• [ABOUT THIS TASK] Please tally the lines in the records that include the word "library" and answer with the bare number.

• [RECORDED INFORMATION]
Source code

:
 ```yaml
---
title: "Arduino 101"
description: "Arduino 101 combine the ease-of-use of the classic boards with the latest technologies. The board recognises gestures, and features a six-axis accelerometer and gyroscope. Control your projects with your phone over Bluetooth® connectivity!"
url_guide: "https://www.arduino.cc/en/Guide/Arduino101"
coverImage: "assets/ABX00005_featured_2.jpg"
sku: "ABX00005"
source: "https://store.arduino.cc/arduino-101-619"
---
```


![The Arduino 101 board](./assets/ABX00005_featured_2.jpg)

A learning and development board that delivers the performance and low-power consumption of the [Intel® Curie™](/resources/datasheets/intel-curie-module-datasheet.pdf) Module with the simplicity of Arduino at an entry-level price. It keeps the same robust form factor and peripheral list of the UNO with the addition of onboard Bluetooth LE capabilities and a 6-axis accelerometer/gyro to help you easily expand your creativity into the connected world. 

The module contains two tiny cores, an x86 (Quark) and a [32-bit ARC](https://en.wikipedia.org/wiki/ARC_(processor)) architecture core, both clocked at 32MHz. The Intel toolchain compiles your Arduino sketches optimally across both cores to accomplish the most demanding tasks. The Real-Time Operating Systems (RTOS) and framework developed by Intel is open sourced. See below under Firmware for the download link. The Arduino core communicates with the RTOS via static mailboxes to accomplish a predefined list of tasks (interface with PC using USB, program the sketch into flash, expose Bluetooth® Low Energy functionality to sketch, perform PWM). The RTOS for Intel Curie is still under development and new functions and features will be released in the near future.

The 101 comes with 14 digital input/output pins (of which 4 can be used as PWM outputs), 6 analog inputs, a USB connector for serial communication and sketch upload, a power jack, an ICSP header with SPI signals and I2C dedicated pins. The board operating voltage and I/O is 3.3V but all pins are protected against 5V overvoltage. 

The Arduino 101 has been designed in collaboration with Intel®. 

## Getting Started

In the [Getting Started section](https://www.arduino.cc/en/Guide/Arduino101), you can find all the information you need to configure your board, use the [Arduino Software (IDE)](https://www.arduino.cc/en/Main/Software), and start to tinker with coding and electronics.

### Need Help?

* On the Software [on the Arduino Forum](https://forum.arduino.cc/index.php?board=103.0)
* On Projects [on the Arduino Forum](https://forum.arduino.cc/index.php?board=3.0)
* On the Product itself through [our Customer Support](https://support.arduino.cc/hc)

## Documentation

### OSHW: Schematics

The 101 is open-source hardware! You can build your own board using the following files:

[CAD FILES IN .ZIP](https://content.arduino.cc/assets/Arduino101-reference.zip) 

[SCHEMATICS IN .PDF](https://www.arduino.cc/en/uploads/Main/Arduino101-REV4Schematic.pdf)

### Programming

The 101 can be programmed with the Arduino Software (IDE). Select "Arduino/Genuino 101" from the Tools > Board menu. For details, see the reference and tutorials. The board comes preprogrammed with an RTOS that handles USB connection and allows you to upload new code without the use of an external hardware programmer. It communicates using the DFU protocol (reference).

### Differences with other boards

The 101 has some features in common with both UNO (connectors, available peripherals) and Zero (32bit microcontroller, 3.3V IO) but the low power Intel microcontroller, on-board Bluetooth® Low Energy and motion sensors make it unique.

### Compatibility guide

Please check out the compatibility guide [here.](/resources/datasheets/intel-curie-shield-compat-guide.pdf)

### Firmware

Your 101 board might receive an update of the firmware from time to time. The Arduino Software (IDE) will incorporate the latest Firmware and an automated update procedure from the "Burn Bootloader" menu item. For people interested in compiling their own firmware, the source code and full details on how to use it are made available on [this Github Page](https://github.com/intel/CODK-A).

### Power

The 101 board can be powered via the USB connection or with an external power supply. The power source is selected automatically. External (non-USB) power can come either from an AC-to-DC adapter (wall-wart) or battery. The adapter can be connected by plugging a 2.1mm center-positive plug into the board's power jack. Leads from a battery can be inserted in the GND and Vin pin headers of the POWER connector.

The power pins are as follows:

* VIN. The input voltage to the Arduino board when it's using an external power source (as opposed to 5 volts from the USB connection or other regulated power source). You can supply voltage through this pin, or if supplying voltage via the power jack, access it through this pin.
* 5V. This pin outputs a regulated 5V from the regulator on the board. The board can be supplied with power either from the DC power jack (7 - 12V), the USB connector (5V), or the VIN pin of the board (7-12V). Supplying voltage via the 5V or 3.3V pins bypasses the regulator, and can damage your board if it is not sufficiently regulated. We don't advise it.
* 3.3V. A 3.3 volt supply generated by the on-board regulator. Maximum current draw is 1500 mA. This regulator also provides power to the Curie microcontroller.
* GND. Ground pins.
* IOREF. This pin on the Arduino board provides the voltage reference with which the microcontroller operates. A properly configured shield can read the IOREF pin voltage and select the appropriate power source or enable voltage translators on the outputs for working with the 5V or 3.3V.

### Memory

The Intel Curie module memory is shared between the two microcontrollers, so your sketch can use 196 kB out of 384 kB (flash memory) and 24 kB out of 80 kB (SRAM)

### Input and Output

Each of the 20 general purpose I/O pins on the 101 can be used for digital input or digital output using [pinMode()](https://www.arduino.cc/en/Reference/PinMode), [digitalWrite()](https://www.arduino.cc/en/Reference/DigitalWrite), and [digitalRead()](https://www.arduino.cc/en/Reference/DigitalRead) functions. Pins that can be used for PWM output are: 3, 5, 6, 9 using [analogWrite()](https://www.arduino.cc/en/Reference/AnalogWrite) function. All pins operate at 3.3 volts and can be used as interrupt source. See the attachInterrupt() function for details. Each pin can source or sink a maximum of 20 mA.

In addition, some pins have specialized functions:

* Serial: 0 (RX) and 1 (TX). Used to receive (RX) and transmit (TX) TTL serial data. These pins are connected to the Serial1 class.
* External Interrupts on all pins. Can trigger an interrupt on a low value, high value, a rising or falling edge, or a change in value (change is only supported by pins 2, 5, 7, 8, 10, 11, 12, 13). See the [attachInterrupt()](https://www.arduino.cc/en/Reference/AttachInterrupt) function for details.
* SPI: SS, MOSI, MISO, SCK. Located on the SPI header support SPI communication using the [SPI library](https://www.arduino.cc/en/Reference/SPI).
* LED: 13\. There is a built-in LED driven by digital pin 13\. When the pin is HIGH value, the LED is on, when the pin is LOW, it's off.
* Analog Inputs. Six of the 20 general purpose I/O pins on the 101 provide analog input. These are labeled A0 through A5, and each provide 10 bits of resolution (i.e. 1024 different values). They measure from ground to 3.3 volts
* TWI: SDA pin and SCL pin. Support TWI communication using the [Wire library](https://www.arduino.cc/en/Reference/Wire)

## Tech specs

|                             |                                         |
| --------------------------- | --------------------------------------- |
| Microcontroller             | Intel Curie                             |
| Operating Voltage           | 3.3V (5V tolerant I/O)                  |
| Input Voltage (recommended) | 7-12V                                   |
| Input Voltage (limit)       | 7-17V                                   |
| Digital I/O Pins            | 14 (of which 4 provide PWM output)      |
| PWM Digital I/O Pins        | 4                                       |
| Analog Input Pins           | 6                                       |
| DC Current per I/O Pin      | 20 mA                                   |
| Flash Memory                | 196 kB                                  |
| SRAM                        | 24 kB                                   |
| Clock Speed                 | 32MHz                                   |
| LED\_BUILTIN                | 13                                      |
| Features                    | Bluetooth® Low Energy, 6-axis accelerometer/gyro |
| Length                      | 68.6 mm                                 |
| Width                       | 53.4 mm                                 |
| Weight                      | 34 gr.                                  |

• [RESPONSE FOR THIS EXERCISE] 2